■ **Stored data**
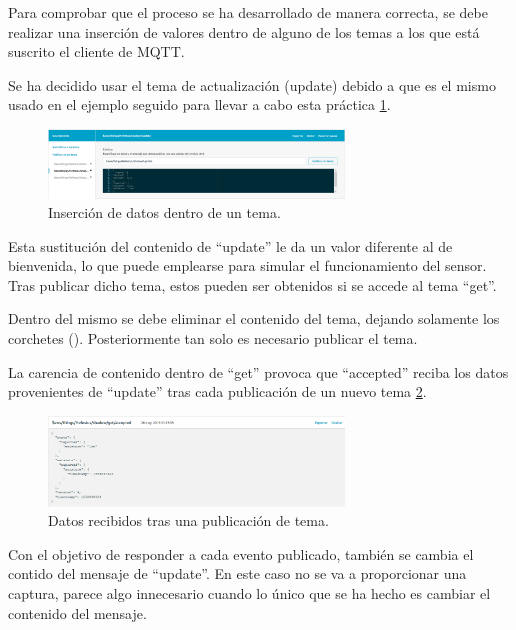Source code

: \documentclass[english,runningheads,a4paper]{llncs}[2018/03/10]
\begin{document}
Para comprobar que el proceso se ha desarrollado de manera correcta, se debe
realizar una inserción de valores dentro de alguno de los temas a los que está
suscrito el cliente de MQTT. 

Se ha decidido usar el tema de actualización (update) debido a que es el mismo
usado en el ejemplo seguido para llevar a cabo esta práctica
\hyperref[insertion]{\ref{insertion}}.

\begin{figure}[h!]
 \centering
 \includegraphics[width=0.7\textwidth]{./IoT/AWS/3-2_insertion.png}
 \caption{Inserción de datos dentro de un tema.}
 \label{insertion}
\end{figure}

Esta sustitución del contenido de ``update'' le da un valor diferente al de
bienvenida, lo que puede emplearse para simular el funcionamiento del sensor.
Tras publicar dicho tema, estos pueden ser obtenidos si se accede al tema
``get''. 

Dentro del mismo se debe eliminar el contenido del tema, dejando solamente los
corchetes ({}). Posteriormente tan solo es necesario publicar el tema.

La carencia de contenido dentro de ``get'' provoca que ``accepted'' reciba los
datos provenientes de ``update'' tras cada publicación de un nuevo tema
\hyperref[accepted]{\ref{accepted}}.

\begin{figure}[h!]
 \centering
 \includegraphics[width=0.7\textwidth]{./IoT/AWS/3-3_accepted.png}
 \caption{Datos recibidos tras una publicación de tema.}
 \label{accepted}
\end{figure}

Con el objetivo de responder a cada evento publicado, también se cambia el
contido del mensaje de ``update''. En este caso no se va a proporcionar una
captura, parece algo innecesario cuando lo único que se ha hecho es cambiar el
contenido del mensaje.
\end{document}
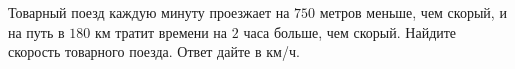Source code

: \begin{ex}
	\begin{condition}
		Товарный поезд каждую минуту проезжает на \( 750 \) метров меньше, чем скорый, и на путь в \( 180 \) км тратит времени на \( 2 \) часа больше, чем скорый. Найдите скорость товарного поезда. Ответ дайте в км/ч.
	\end{condition}
\end{ex}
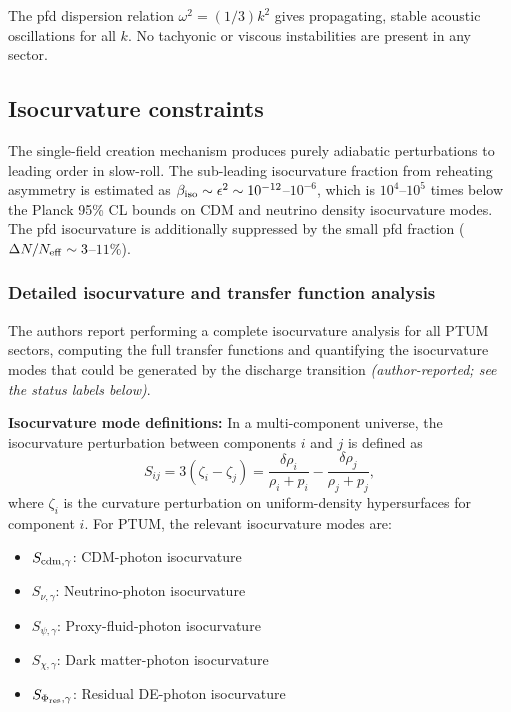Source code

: \documentclass[epj]{svjour}
\begin{document}
The pfd dispersion relation \(\omega^2=(1/3)k^2\) gives propagating,
stable acoustic oscillations for all \(k\). No tachyonic or
viscous instabilities are present in any sector.

\subsection{Isocurvature constraints}

The single-field creation mechanism produces purely adiabatic
perturbations to leading order in slow-roll. The sub-leading
isocurvature fraction from reheating asymmetry is estimated as
\(\beta_{\rm iso}\sim\epsilon^2\sim10^{-12}\)--\(10^{-6}\), which
is \(10^4\)--\(10^5\) times below the Planck 95\% CL bounds on
CDM and neutrino density isocurvature modes. The pfd isocurvature
is additionally suppressed by the small pfd fraction
(\(\Delta N/N_{\rm eff}\sim3\)--\(11\%\)).

\subsubsection{Detailed isocurvature and transfer function analysis}
\label{sec:isocurvature_analysis}

The authors report performing a complete isocurvature analysis for all
PTUM sectors, computing the full transfer functions and quantifying
the isocurvature modes that could be generated by the discharge
transition \emph{(author-reported; see the status labels below)}.

\textbf{Isocurvature mode definitions:} In a multi-component
universe, the isocurvature perturbation between components \(i\)
and \(j\) is defined as
\begin{equation}
S_{ij} = 3(\zeta_i - \zeta_j) = \frac{\delta\rho_i}{\rho_i+p_i}
- \frac{\delta\rho_j}{\rho_j+p_j},
\end{equation}
where \(\zeta_i\) is the curvature perturbation on uniform-density
hypersurfaces for component \(i\). For PTUM, the relevant
isocurvature modes are:
\begin{itemize}
\item \(S_{\rm cdm,\gamma}\): CDM-photon isocurvature
\item \(S_{\nu,\gamma}\): Neutrino-photon isocurvature
\item \(S_{\psi,\gamma}\): Proxy-fluid-photon isocurvature
\item \(S_{\chi,\gamma}\): Dark matter-photon isocurvature
\item \(S_{\Phi_{\rm res},\gamma}\): Residual DE-photon isocurvature
\end{itemize}
\end{document}
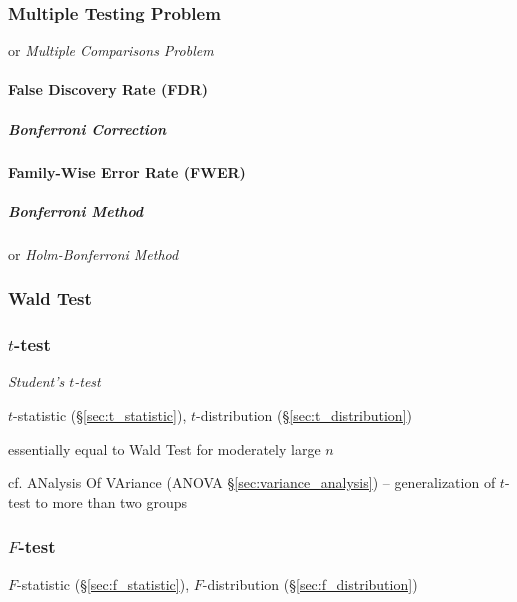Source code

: \subsubsection{Multiple Testing Problem}\label{sec:multiple_testing}

or \emph{Multiple Comparisons Problem}




\paragraph{False Discovery Rate (FDR)}\label{sec:fdr}\hfill

\subparagraph{Bonferroni Correction}\label{sec:bonferroni_correction}\hfill



\paragraph{Family-Wise Error Rate (FWER)}\label{sec:fwer}\hfill

\subparagraph{Bonferroni Method}\label{sec:bonferroni_method}\hfill

or \emph{Holm-Bonferroni Method}



\subsubsection{Wald Test}\label{sec:wald_test}

\subsubsection{$t$-test}\label{sec:t_test}

\emph{Student's $t$-test}

\fist $t$-statistic (\S\ref{sec:t_statistic}), $t$-distribution
(\S\ref{sec:t_distribution})

essentially equal to Wald Test for moderately large $n$

\fist cf. ANalysis Of VAriance (ANOVA \S\ref{sec:variance_analysis}) --
generalization of $t$-test to more than two groups



\subsubsection{$F$-test}\label{sec:f_test}

\fist $F$-statistic (\S\ref{sec:f_statistic}),
$F$-distribution (\S\ref{sec:f_distribution})

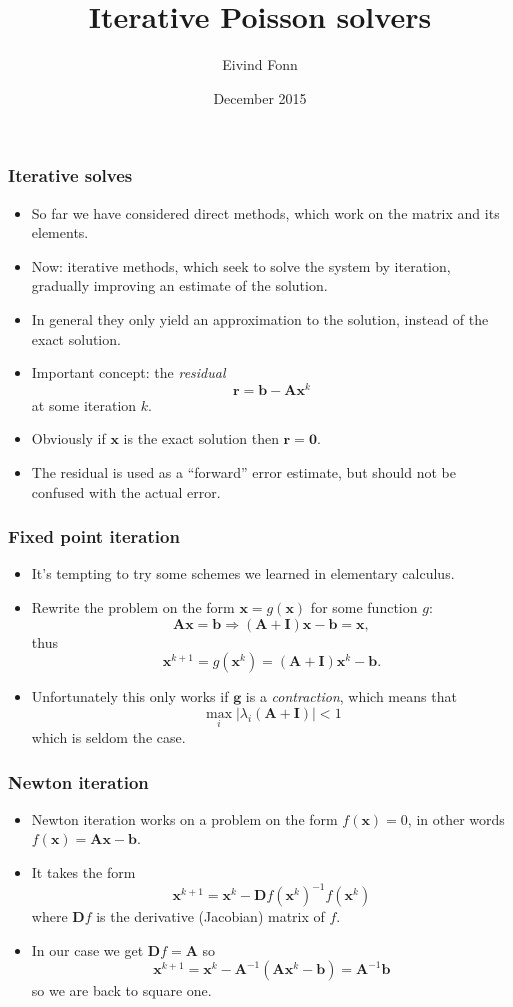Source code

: 

\title{Iterative Poisson solvers}
\author{Eivind Fonn}
\date{December 2015}
\maketitle

\begin{frame}
  \frametitle{Iterative solves}
  \begin{itemize}
  \item So far we have considered direct methods, which work on the matrix and
    its elements.
  \item Now: iterative methods, which seek to solve the system by iteration,
    gradually improving an estimate of the solution.
  \item In general they only yield an approximation to the solution, instead of
    the exact solution.
  \item Important concept: the \emph{residual}
    \[
      \bm r = \bm b - \bm A \bm x^k
    \]
    at some iteration $k$.
  \item Obviously if $\bm x$ is the exact solution then $\bm r = \bm 0$.
  \item The residual is used as a ``forward'' error estimate, but should not be
    confused with the actual error.
  \end{itemize}
\end{frame}

\begin{frame}
  \frametitle{Fixed point iteration}
  \begin{itemize}
  \item It's tempting to try some schemes we learned in elementary calculus.
  \item Rewrite the problem on the form $\bm x =g(\bm x)$ for some function $g$:
    \[
      \bm A \bm x = \bm b \Rightarrow (\bm A + \bm I) \bm x - \bm b = \bm x,
    \]
    thus
    \[
      \bm x^{k+1} = g(\bm x^k) = (\bm A + \bm I) \bm x^k - \bm b.
    \]
  \item Unfortunately this only works if $\bm g$ is a \emph{contraction}, which
    means that
    \[
      \max_i |\lambda_i(\bm A + \bm I)| < 1
    \]
    which is seldom the case.
  \end{itemize}
\end{frame}

\begin{frame}
  \frametitle{Newton iteration}
  \begin{itemize}
  \item Newton iteration works on a problem on the form $f(\bm x) = 0$, in other
    words $f(\bm x) = \bm A \bm x - \bm b$.
  \item It takes the form
    \[
      \bm x^{k+1} = \bm x^k - \bm Df(\bm x^k)^{-1} f(\bm x^k)
    \]
    where $\bm Df$ is the derivative (Jacobian) matrix of $f$.
  \item In our case we get $\bm Df = \bm A$ so
    \[
      \bm x^{k+1} = \bm x^k - \bm A^{-1}(\bm A \bm x^{k} - \bm b) = \bm A^{-1} \bm b
    \]
    so we are back to square one.
  \end{itemize}
\end{frame}

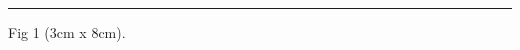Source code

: \documentclass[a4paper,11pt]{article}
\begin{document}
\maketitle

\begin{swarmwrap}%
  \begin{minipage}[t]{3cm}
    \centering
    \rule{\linewidth}{8cm}
    {\footnotesize Fig 1 (3cm x 8cm).}
  \end{minipage}%
\end{swarmwrap}%
\swarmwrapnext
\lipsum[1]\lipsum[2]\lipsum[3]\lipsum[4]\lipsum[5]
\end{document}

■ **WORK REQUIRED**
What you return must match each record exactly and contain no images.

■ **YOUR SOLUTION**
Source code

: \documentclass[english,runningheads,a4paper]{llncs}[2018/03/10]
\begin{document}
Para comprobar que el proceso se ha desarrollado de manera correcta, se debe
realizar una inserción de valores dentro de alguno de los temas a los que está
suscrito el cliente de MQTT. 

Se ha decidido usar el tema de actualización (update) debido a que es el mismo
usado en el ejemplo seguido para llevar a cabo esta práctica
\hyperref[insertion]{\ref{insertion}}.

\begin{figure}[h!]
 \centering
 \includegraphics[width=0.7\textwidth]{./IoT/AWS/3-2_insertion.png}
 \caption{Inserción de datos dentro de un tema.}
 \label{insertion}
\end{figure}

Esta sustitución del contenido de ``update'' le da un valor diferente al de
bienvenida, lo que puede emplearse para simular el funcionamiento del sensor.
Tras publicar dicho tema, estos pueden ser obtenidos si se accede al tema
``get''. 

Dentro del mismo se debe eliminar el contenido del tema, dejando solamente los
corchetes ({}). Posteriormente tan solo es necesario publicar el tema.

La carencia de contenido dentro de ``get'' provoca que ``accepted'' reciba los
datos provenientes de ``update'' tras cada publicación de un nuevo tema
\hyperref[accepted]{\ref{accepted}}.

\begin{figure}[h!]
 \centering
 \includegraphics[width=0.7\textwidth]{./IoT/AWS/3-3_accepted.png}
 \caption{Datos recibidos tras una publicación de tema.}
 \label{accepted}
\end{figure}

Con el objetivo de responder a cada evento publicado, también se cambia el
contido del mensaje de ``update''. En este caso no se va a proporcionar una
captura, parece algo innecesario cuando lo único que se ha hecho es cambiar el
contenido del mensaje.
\end{document}
Source code

: \begin{ex}
	\begin{condition}
		Товарный поезд каждую минуту проезжает на \( 750 \) метров меньше, чем скорый, и на путь в \( 180 \) км тратит времени на \( 2 \) часа больше, чем скорый. Найдите скорость товарного поезда. Ответ дайте в км/ч.
	\end{condition}
\end{ex}
Source code

: \documentclass[epj]{svjour}
\begin{document}
The pfd dispersion relation \(\omega^2=(1/3)k^2\) gives propagating,
stable acoustic oscillations for all \(k\). No tachyonic or
viscous instabilities are present in any sector.

\subsection{Isocurvature constraints}

The single-field creation mechanism produces purely adiabatic
perturbations to leading order in slow-roll. The sub-leading
isocurvature fraction from reheating asymmetry is estimated as
\(\beta_{\rm iso}\sim\epsilon^2\sim10^{-12}\)--\(10^{-6}\), which
is \(10^4\)--\(10^5\) times below the Planck 95\% CL bounds on
CDM and neutrino density isocurvature modes. The pfd isocurvature
is additionally suppressed by the small pfd fraction
(\(\Delta N/N_{\rm eff}\sim3\)--\(11\%\)).

\subsubsection{Detailed isocurvature and transfer function analysis}
\label{sec:isocurvature_analysis}

The authors report performing a complete isocurvature analysis for all
PTUM sectors, computing the full transfer functions and quantifying
the isocurvature modes that could be generated by the discharge
transition \emph{(author-reported; see the status labels below)}.

\textbf{Isocurvature mode definitions:} In a multi-component
universe, the isocurvature perturbation between components \(i\)
and \(j\) is defined as
\begin{equation}
S_{ij} = 3(\zeta_i - \zeta_j) = \frac{\delta\rho_i}{\rho_i+p_i}
- \frac{\delta\rho_j}{\rho_j+p_j},
\end{equation}
where \(\zeta_i\) is the curvature perturbation on uniform-density
hypersurfaces for component \(i\). For PTUM, the relevant
isocurvature modes are:
\begin{itemize}
\item \(S_{\rm cdm,\gamma}\): CDM-photon isocurvature
\item \(S_{\nu,\gamma}\): Neutrino-photon isocurvature
\item \(S_{\psi,\gamma}\): Proxy-fluid-photon isocurvature
\item \(S_{\chi,\gamma}\): Dark matter-photon isocurvature
\item \(S_{\Phi_{\rm res},\gamma}\): Residual DE-photon isocurvature
\end{itemize}
\end{document}
Source code

: \subsubsection{Multiple Testing Problem}\label{sec:multiple_testing}

or \emph{Multiple Comparisons Problem}




\paragraph{False Discovery Rate (FDR)}\label{sec:fdr}\hfill

\subparagraph{Bonferroni Correction}\label{sec:bonferroni_correction}\hfill



\paragraph{Family-Wise Error Rate (FWER)}\label{sec:fwer}\hfill

\subparagraph{Bonferroni Method}\label{sec:bonferroni_method}\hfill

or \emph{Holm-Bonferroni Method}



\subsubsection{Wald Test}\label{sec:wald_test}

\subsubsection{$t$-test}\label{sec:t_test}

\emph{Student's $t$-test}

\fist $t$-statistic (\S\ref{sec:t_statistic}), $t$-distribution
(\S\ref{sec:t_distribution})

essentially equal to Wald Test for moderately large $n$

\fist cf. ANalysis Of VAriance (ANOVA \S\ref{sec:variance_analysis}) --
generalization of $t$-test to more than two groups



\subsubsection{$F$-test}\label{sec:f_test}

\fist $F$-statistic (\S\ref{sec:f_statistic}),
$F$-distribution (\S\ref{sec:f_distribution})

Source code

: 

\title{Iterative Poisson solvers}
\author{Eivind Fonn}
\date{December 2015}
\maketitle

\begin{frame}
  \frametitle{Iterative solves}
  \begin{itemize}
  \item So far we have considered direct methods, which work on the matrix and
    its elements.
  \item Now: iterative methods, which seek to solve the system by iteration,
    gradually improving an estimate of the solution.
  \item In general they only yield an approximation to the solution, instead of
    the exact solution.
  \item Important concept: the \emph{residual}
    \[
      \bm r = \bm b - \bm A \bm x^k
    \]
    at some iteration $k$.
  \item Obviously if $\bm x$ is the exact solution then $\bm r = \bm 0$.
  \item The residual is used as a ``forward'' error estimate, but should not be
    confused with the actual error.
  \end{itemize}
\end{frame}

\begin{frame}
  \frametitle{Fixed point iteration}
  \begin{itemize}
  \item It's tempting to try some schemes we learned in elementary calculus.
  \item Rewrite the problem on the form $\bm x =g(\bm x)$ for some function $g$:
    \[
      \bm A \bm x = \bm b \Rightarrow (\bm A + \bm I) \bm x - \bm b = \bm x,
    \]
    thus
    \[
      \bm x^{k+1} = g(\bm x^k) = (\bm A + \bm I) \bm x^k - \bm b.
    \]
  \item Unfortunately this only works if $\bm g$ is a \emph{contraction}, which
    means that
    \[
      \max_i |\lambda_i(\bm A + \bm I)| < 1
    \]
    which is seldom the case.
  \end{itemize}
\end{frame}

\begin{frame}
  \frametitle{Newton iteration}
  \begin{itemize}
  \item Newton iteration works on a problem on the form $f(\bm x) = 0$, in other
    words $f(\bm x) = \bm A \bm x - \bm b$.
  \item It takes the form
    \[
      \bm x^{k+1} = \bm x^k - \bm Df(\bm x^k)^{-1} f(\bm x^k)
    \]
    where $\bm Df$ is the derivative (Jacobian) matrix of $f$.
  \item In our case we get $\bm Df = \bm A$ so
    \[
      \bm x^{k+1} = \bm x^k - \bm A^{-1}(\bm A \bm x^{k} - \bm b) = \bm A^{-1} \bm b
    \]
    so we are back to square one.
  \end{itemize}
\end{frame}

Source code

: \documentclass[a4paper,11pt]{article}
\begin{document}
\maketitle

\begin{swarmwrap}%
  \begin{minipage}[t]{3cm}
    \centering
    \rule{\linewidth}{8cm}
    {\footnotesize Fig 1 (3cm x 8cm).}
  \end{minipage}%
\end{swarmwrap}%
\swarmwrapnext
\lipsum[1]\lipsum[2]\lipsum[3]\lipsum[4]\lipsum[5]
\end{document}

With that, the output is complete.